Offenbar ist eine solche Phase relativer Unauffälligkeit und nur schleichender Verbreitung in der Geschichte des Aids-Erregers nicht ungewöhnlich, schlussfolgern die Wissenschaftler – was auch Kritikern den Wind aus den Segeln nimmt, die bislang Genanalysen nicht recht glauben wollten, die die Geburt des allerersten Gruppe-M-HIV-1 Anfang der 1930er plusminus 14 Jahre sehen sowie die Trennung der heute wichtigsten Subgruppen B und D irgendwann in der Mitte der Jahren von 1946 bis 1961. Bislang hatten diese Kritiker argumentiert, dass bei einer so frühen Entstehung von HIV auch Aids in Afrika viel früher viel dramatischere Ausmaße hätte annehmen müssen; der erste tatsächlich per Blutprobe nachgewiesene Fall findet sich auch in Afrika aber erst 1959. Kein Wunder, so Gilbert und Kollegen: So dramatisch war die Verbreitung zunächst nicht, viele Aids-Tote seien bestimmt als Opfer der Tuberkulose auch nicht besonders aufgefallen – und die kryptische Frühphase der Epidemie tue ihr Übriges.

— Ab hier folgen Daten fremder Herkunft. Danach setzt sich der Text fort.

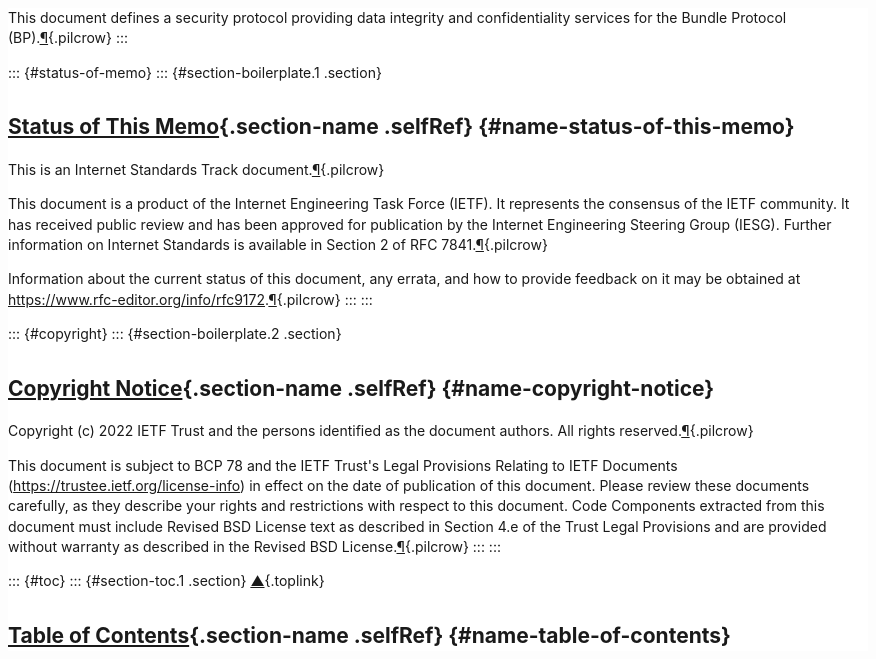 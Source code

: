 This document defines a security protocol providing data integrity and
confidentiality services for the Bundle Protocol
(BP).[¶](#section-abstract-1){.pilcrow}
:::

::: {#status-of-memo}
::: {#section-boilerplate.1 .section}
## [Status of This Memo](#name-status-of-this-memo){.section-name .selfRef} {#name-status-of-this-memo}

This is an Internet Standards Track
document.[¶](#section-boilerplate.1-1){.pilcrow}

This document is a product of the Internet Engineering Task Force
(IETF). It represents the consensus of the IETF community. It has
received public review and has been approved for publication by the
Internet Engineering Steering Group (IESG). Further information on
Internet Standards is available in Section 2 of RFC
7841.[¶](#section-boilerplate.1-2){.pilcrow}

Information about the current status of this document, any errata, and
how to provide feedback on it may be obtained at
<https://www.rfc-editor.org/info/rfc9172>.[¶](#section-boilerplate.1-3){.pilcrow}
:::
:::

::: {#copyright}
::: {#section-boilerplate.2 .section}
## [Copyright Notice](#name-copyright-notice){.section-name .selfRef} {#name-copyright-notice}

Copyright (c) 2022 IETF Trust and the persons identified as the document
authors. All rights reserved.[¶](#section-boilerplate.2-1){.pilcrow}

This document is subject to BCP 78 and the IETF Trust\'s Legal
Provisions Relating to IETF Documents
(<https://trustee.ietf.org/license-info>) in effect on the date of
publication of this document. Please review these documents carefully,
as they describe your rights and restrictions with respect to this
document. Code Components extracted from this document must include
Revised BSD License text as described in Section 4.e of the Trust Legal
Provisions and are provided without warranty as described in the Revised
BSD License.[¶](#section-boilerplate.2-2){.pilcrow}
:::
:::

::: {#toc}
::: {#section-toc.1 .section}
[▲](#){.toplink}

## [Table of Contents](#name-table-of-contents){.section-name .selfRef} {#name-table-of-contents}
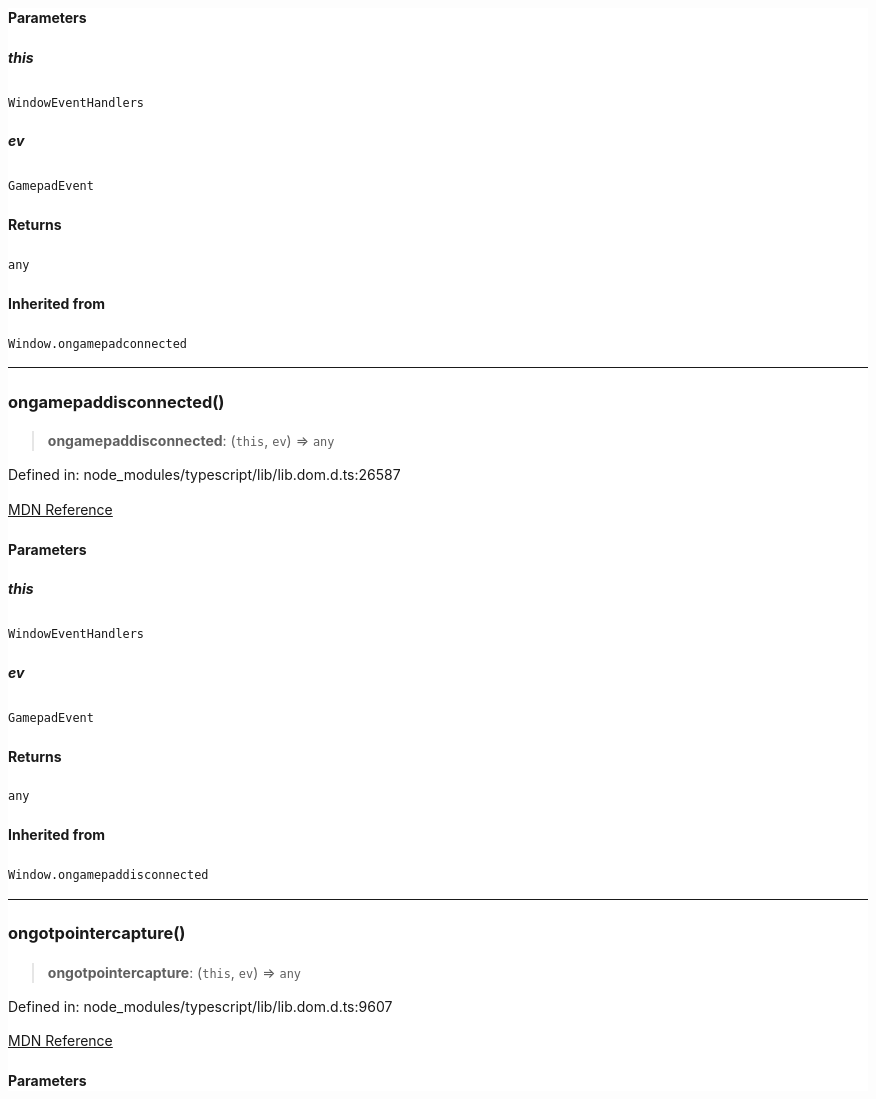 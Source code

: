 #### Parameters

##### this

`WindowEventHandlers`

##### ev

`GamepadEvent`

#### Returns

`any`

#### Inherited from

`Window.ongamepadconnected`

***

### ongamepaddisconnected()

> **ongamepaddisconnected**: (`this`, `ev`) => `any`

Defined in: node\_modules/typescript/lib/lib.dom.d.ts:26587

[MDN Reference](https://developer.mozilla.org/docs/Web/API/Window/gamepaddisconnected_event)

#### Parameters

##### this

`WindowEventHandlers`

##### ev

`GamepadEvent`

#### Returns

`any`

#### Inherited from

`Window.ongamepaddisconnected`

***

### ongotpointercapture()

> **ongotpointercapture**: (`this`, `ev`) => `any`

Defined in: node\_modules/typescript/lib/lib.dom.d.ts:9607

[MDN Reference](https://developer.mozilla.org/docs/Web/API/Element/gotpointercapture_event)

#### Parameters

Bliebe noch die epidemiologisch brennende Frage, wodurch dann eigentlich die plötzlich explosionsartigen Anstiege der Fallzahlen verursacht werden. Gilberts Team gibt angesichts ihrer Genanalysen nicht länger irgendwelchen Evolutionsschüben von Virusstämmen die Schuld, die eine bessere Anpassung an die Abwehrmaßnahmen des Menschen oder andere Vorteile für der Erreger mit sich bringen. Viel eher resultieren die Schübe ökologischen Ursachen – unglückliche Umstände also können durch einen einzelnen Virus, der in ein für seine Ausbreitung günstiges Umfeld gelangt, zu Pandemieschüben führen.